▶ Activity: From the first line of the records below, transcribe each line exactly up to and including the one with "entiers tous non"; pictures stay out.

The input section start

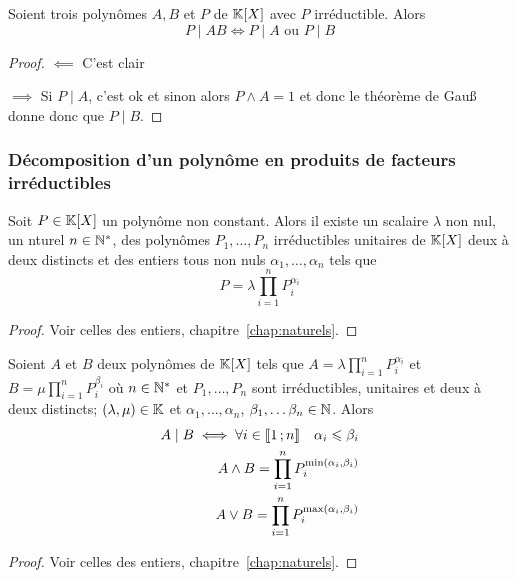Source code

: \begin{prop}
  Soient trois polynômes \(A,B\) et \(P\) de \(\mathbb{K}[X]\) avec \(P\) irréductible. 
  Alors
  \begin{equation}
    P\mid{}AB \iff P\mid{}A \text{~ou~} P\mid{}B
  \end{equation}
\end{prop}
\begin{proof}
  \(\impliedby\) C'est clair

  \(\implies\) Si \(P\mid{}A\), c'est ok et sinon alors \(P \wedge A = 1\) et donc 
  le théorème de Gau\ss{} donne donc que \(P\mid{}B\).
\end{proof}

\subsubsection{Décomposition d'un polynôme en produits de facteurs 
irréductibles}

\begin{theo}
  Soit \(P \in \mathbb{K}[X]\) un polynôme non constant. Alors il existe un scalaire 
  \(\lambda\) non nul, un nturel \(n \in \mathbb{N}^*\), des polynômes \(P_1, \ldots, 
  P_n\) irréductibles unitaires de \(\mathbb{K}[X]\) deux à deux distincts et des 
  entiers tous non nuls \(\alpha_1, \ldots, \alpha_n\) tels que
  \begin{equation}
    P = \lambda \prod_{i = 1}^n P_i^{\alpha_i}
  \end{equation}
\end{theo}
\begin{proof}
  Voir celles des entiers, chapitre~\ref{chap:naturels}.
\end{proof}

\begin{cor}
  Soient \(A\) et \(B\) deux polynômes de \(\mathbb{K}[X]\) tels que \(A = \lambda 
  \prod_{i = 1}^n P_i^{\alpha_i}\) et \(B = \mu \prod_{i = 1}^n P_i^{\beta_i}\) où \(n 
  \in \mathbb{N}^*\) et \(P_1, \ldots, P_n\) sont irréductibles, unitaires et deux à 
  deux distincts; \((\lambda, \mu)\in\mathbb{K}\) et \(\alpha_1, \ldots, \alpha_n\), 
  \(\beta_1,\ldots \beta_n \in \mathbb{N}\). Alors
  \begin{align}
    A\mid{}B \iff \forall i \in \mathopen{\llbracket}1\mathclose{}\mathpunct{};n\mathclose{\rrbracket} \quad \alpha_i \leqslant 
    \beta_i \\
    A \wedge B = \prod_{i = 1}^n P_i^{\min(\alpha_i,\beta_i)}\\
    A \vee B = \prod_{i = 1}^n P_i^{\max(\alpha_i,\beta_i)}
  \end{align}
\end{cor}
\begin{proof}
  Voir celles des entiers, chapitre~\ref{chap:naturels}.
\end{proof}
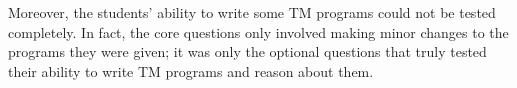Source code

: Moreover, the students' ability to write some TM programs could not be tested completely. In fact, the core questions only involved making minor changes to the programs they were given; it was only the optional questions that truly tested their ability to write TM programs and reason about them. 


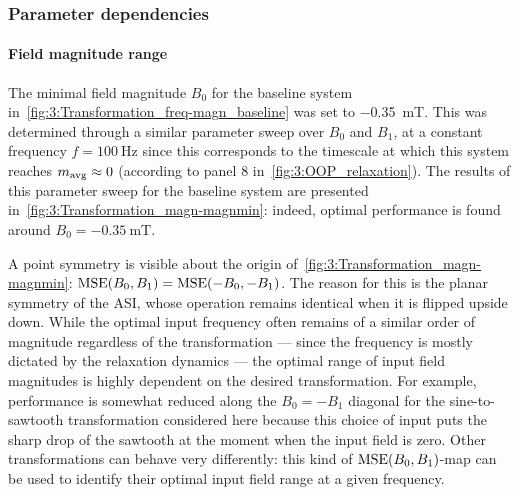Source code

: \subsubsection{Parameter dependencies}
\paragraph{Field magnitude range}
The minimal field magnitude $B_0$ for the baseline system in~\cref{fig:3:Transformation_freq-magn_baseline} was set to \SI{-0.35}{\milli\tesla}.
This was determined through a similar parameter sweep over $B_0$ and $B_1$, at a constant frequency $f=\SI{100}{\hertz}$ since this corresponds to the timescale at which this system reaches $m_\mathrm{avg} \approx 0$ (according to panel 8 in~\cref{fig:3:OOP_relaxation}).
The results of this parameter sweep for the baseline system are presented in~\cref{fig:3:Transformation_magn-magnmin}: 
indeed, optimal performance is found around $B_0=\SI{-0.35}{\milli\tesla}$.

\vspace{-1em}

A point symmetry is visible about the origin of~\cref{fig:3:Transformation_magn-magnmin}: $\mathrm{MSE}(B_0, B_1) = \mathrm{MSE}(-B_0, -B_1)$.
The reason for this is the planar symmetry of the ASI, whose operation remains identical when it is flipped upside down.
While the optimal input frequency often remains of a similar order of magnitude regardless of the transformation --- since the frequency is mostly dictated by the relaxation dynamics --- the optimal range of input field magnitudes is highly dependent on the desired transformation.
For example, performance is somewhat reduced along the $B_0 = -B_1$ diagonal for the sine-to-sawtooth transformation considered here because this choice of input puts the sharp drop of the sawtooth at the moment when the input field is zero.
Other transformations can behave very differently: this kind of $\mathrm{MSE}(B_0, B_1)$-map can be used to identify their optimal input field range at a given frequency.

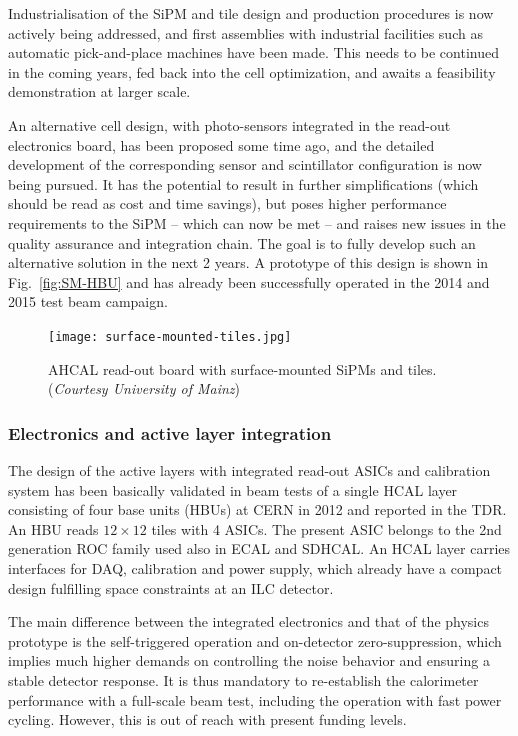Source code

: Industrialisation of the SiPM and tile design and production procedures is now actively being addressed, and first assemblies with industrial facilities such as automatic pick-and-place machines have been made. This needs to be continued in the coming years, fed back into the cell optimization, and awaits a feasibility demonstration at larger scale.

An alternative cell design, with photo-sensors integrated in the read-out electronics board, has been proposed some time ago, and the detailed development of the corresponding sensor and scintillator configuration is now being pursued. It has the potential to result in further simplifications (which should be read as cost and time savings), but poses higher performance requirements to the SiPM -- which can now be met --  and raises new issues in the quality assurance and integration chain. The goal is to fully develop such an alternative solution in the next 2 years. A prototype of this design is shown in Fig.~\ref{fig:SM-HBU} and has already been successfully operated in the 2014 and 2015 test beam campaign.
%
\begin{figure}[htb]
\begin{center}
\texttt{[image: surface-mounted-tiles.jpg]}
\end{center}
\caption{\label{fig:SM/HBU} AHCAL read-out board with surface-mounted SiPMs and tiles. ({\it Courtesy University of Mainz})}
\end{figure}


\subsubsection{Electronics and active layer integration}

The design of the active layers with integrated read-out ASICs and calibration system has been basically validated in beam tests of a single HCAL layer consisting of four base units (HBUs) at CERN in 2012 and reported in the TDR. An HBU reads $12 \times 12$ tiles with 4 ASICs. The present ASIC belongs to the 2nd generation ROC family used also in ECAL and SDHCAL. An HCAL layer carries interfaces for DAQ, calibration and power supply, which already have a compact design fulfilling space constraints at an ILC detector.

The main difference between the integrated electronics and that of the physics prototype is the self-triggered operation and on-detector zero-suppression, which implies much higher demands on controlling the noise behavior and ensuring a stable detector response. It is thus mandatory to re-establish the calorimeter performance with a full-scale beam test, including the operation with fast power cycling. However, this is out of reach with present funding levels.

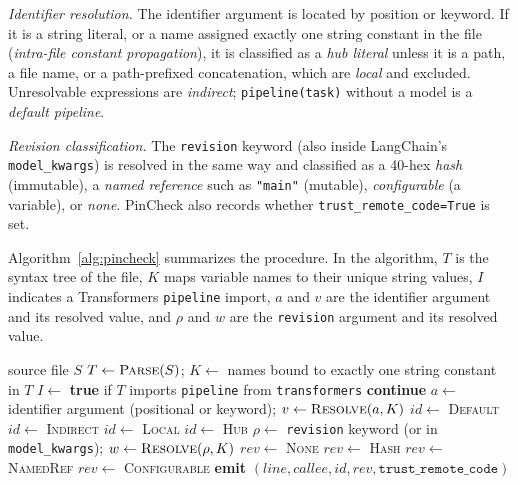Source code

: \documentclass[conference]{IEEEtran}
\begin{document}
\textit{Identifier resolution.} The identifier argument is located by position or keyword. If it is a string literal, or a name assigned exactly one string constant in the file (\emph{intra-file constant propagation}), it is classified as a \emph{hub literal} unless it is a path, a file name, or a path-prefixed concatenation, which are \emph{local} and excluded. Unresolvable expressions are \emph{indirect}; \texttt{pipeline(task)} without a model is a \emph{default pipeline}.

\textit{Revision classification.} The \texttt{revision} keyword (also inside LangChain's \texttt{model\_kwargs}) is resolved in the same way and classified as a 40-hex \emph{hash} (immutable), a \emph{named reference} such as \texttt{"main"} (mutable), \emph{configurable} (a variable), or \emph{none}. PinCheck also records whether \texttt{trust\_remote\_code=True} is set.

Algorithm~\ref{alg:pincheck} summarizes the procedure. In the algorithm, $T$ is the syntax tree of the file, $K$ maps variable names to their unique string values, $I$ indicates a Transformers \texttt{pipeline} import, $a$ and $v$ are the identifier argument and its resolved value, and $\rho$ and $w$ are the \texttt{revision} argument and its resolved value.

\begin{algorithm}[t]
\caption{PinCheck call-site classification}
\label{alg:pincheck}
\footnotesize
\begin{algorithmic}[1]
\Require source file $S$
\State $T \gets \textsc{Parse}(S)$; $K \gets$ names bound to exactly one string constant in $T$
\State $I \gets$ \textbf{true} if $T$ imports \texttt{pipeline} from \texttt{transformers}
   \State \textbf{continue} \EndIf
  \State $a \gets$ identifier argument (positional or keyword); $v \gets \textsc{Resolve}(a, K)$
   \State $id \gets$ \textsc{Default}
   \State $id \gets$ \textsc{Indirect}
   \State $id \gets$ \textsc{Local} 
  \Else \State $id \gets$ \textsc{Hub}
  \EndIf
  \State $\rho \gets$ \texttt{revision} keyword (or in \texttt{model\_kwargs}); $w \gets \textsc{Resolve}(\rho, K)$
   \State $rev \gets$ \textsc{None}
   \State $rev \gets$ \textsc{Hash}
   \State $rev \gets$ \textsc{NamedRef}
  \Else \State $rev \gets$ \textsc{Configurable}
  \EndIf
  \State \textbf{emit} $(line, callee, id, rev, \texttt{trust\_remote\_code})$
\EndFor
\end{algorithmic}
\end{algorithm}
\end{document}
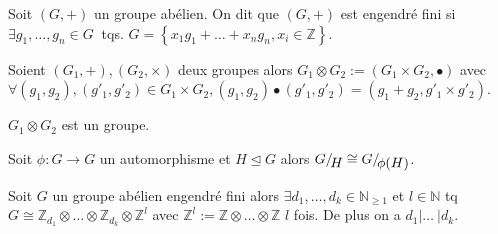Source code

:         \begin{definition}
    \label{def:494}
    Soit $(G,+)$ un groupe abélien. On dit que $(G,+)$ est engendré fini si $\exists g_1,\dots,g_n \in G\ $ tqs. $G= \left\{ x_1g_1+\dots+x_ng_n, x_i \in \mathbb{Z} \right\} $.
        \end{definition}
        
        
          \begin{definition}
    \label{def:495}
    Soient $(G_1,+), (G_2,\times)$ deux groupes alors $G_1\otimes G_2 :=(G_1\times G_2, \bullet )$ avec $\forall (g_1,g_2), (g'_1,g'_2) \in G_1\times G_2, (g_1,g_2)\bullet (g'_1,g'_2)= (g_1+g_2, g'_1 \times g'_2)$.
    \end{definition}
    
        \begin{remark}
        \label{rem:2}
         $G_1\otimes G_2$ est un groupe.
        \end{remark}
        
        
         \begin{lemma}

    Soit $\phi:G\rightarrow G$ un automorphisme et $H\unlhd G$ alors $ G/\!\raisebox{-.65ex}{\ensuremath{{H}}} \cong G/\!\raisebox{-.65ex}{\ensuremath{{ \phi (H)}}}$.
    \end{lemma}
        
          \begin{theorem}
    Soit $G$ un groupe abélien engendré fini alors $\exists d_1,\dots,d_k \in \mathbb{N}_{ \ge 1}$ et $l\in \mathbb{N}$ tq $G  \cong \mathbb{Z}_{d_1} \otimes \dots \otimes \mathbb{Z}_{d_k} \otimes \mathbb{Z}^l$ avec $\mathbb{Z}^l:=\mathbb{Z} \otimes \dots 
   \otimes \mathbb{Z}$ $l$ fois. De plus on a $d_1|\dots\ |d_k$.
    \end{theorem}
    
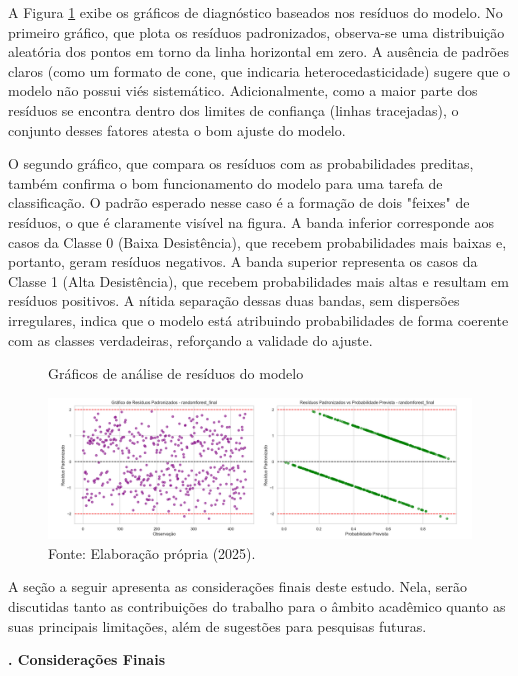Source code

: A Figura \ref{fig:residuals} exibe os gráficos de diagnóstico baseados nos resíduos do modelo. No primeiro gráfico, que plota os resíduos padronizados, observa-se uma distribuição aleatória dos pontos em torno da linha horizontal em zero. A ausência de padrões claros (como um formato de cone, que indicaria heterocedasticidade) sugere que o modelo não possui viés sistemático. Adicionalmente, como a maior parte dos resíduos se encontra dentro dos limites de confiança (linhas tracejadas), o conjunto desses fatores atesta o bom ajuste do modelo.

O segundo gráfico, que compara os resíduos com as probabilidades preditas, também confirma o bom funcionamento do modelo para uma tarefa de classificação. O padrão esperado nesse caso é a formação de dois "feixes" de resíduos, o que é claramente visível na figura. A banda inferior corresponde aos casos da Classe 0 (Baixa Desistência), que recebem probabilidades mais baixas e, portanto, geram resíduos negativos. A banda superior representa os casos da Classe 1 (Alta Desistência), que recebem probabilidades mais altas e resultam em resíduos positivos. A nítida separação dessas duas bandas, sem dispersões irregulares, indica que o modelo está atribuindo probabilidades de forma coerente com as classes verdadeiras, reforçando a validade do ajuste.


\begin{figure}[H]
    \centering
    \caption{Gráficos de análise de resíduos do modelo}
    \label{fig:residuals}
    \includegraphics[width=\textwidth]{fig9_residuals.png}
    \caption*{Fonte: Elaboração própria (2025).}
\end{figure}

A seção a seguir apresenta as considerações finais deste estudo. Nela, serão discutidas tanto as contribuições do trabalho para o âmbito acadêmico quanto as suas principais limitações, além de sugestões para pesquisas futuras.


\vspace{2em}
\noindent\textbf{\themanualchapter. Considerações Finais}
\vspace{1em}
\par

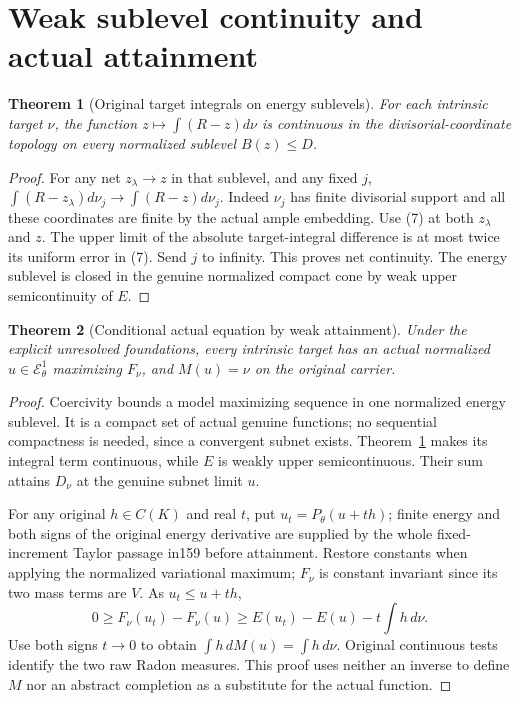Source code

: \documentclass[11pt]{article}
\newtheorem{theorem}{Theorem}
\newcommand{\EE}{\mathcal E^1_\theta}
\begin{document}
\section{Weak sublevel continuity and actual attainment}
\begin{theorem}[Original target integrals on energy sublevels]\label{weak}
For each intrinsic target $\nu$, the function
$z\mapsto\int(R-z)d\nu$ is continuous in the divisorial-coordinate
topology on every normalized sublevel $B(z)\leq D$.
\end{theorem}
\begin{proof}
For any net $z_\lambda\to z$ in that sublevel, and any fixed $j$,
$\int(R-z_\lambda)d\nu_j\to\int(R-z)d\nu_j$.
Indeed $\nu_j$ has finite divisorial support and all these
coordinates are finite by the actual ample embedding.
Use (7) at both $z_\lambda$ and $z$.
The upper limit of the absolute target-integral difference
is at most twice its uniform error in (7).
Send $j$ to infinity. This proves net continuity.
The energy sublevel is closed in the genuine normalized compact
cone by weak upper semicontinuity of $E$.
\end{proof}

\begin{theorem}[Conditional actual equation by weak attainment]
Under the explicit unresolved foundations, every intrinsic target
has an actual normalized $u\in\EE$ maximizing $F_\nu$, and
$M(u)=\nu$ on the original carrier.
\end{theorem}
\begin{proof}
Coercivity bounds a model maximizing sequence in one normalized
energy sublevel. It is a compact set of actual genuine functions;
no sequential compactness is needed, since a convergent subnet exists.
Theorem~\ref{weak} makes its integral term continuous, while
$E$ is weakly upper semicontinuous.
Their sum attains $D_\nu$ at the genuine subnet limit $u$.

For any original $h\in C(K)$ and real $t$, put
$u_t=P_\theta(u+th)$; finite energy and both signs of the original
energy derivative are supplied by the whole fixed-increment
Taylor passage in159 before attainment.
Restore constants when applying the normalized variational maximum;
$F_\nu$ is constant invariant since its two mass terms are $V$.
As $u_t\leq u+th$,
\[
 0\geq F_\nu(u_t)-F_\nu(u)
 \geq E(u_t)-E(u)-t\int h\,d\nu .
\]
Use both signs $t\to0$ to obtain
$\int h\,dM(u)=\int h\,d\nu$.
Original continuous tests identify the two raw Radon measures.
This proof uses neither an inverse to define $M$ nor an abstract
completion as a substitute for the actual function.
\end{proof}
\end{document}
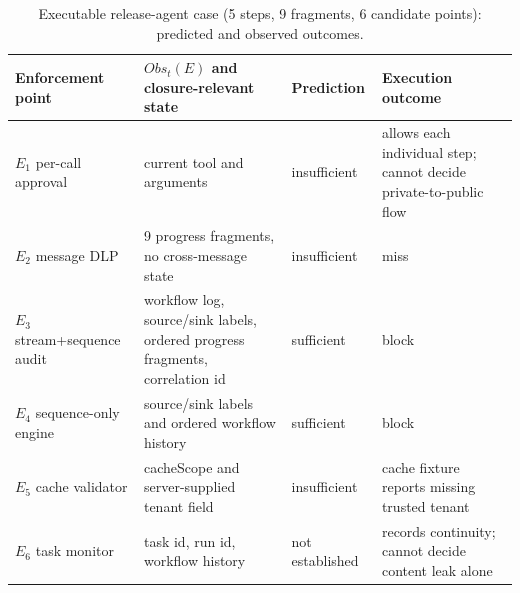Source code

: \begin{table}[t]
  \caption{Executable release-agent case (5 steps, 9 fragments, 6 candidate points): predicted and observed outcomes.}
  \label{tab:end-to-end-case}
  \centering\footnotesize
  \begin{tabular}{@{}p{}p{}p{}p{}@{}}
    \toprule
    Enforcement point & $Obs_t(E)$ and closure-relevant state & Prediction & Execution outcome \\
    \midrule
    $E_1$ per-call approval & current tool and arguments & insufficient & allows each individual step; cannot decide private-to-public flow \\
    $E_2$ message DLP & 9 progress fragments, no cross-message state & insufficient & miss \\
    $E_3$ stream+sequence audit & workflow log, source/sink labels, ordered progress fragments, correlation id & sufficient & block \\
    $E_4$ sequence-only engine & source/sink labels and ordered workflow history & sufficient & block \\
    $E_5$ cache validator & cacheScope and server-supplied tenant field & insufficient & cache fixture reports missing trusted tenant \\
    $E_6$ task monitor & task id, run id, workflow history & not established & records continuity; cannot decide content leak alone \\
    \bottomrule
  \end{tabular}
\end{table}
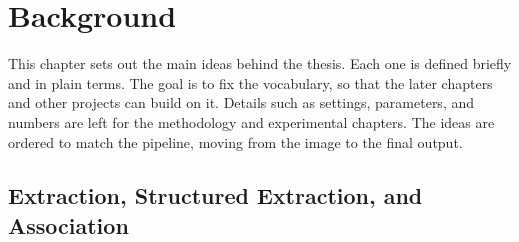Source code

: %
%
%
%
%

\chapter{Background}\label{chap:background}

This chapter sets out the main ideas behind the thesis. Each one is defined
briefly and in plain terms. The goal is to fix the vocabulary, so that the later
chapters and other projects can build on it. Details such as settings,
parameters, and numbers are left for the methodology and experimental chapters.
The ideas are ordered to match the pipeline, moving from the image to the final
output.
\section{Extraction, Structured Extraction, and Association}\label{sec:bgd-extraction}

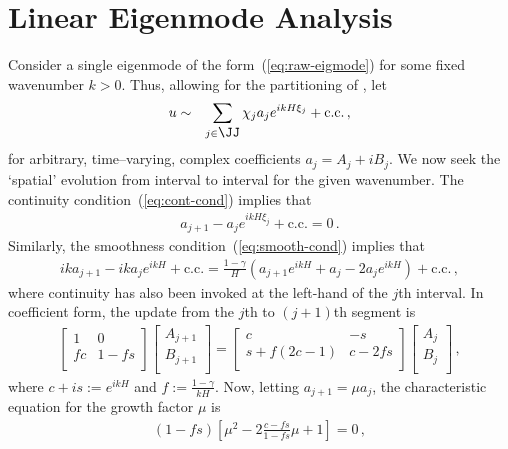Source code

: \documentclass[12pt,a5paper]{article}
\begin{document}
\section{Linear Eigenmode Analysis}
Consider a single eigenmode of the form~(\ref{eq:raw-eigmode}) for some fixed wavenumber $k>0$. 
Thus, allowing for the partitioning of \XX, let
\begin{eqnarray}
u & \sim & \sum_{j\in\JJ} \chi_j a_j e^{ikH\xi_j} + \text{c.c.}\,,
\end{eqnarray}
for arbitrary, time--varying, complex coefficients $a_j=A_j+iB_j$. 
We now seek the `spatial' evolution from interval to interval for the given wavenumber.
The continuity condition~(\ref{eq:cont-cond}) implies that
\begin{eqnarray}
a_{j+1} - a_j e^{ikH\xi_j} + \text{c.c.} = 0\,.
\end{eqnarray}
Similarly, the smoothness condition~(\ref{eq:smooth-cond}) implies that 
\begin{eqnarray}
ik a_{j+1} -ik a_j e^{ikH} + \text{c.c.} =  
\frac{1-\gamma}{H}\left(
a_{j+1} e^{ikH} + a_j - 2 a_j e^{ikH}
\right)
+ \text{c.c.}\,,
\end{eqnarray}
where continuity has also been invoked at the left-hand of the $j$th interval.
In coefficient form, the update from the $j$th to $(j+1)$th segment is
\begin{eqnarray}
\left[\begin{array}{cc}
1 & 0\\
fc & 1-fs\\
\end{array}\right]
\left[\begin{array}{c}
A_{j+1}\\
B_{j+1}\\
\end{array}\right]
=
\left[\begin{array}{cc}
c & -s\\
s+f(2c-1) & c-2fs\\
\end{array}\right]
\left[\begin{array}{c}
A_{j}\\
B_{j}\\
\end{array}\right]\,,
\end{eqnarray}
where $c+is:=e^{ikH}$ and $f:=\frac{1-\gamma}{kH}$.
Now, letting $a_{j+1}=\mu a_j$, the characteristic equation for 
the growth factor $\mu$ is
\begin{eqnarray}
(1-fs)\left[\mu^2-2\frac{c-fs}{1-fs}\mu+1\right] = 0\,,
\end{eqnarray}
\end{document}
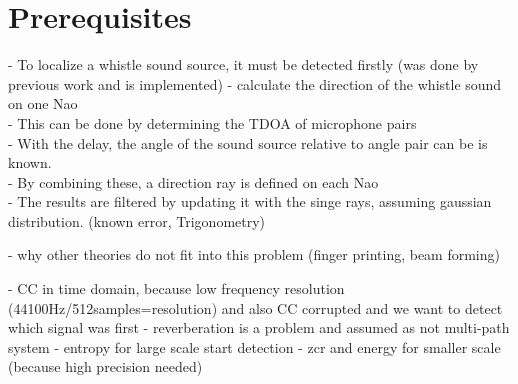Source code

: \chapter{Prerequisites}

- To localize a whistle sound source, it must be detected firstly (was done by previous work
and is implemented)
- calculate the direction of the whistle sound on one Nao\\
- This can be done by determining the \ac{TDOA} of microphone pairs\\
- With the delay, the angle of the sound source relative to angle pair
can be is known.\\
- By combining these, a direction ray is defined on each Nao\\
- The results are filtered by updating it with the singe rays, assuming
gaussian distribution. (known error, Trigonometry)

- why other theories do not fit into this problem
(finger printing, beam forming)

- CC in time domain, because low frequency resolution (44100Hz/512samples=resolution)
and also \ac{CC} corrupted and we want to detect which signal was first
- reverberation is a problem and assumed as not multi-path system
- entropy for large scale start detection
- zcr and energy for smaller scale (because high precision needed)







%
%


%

The input section end

▶ Final answer:
Source code

: \begin{prop}
  Soient trois polynômes \(A,B\) et \(P\) de \(\mathbb{K}[X]\) avec \(P\) irréductible. 
  Alors
  \begin{equation}
    P\mid{}AB \iff P\mid{}A \text{~ou~} P\mid{}B
  \end{equation}
\end{prop}
\begin{proof}
  \(\impliedby\) C'est clair

  \(\implies\) Si \(P\mid{}A\), c'est ok et sinon alors \(P \wedge A = 1\) et donc 
  le théorème de Gau\ss{} donne donc que \(P\mid{}B\).
\end{proof}

\subsubsection{Décomposition d'un polynôme en produits de facteurs 
irréductibles}

\begin{theo}
  Soit \(P \in \mathbb{K}[X]\) un polynôme non constant. Alors il existe un scalaire 
  \(\lambda\) non nul, un nturel \(n \in \mathbb{N}^*\), des polynômes \(P_1, \ldots, 
  P_n\) irréductibles unitaires de \(\mathbb{K}[X]\) deux à deux distincts et des 
  entiers tous non nuls \(\alpha_1, \ldots, \alpha_n\) tels que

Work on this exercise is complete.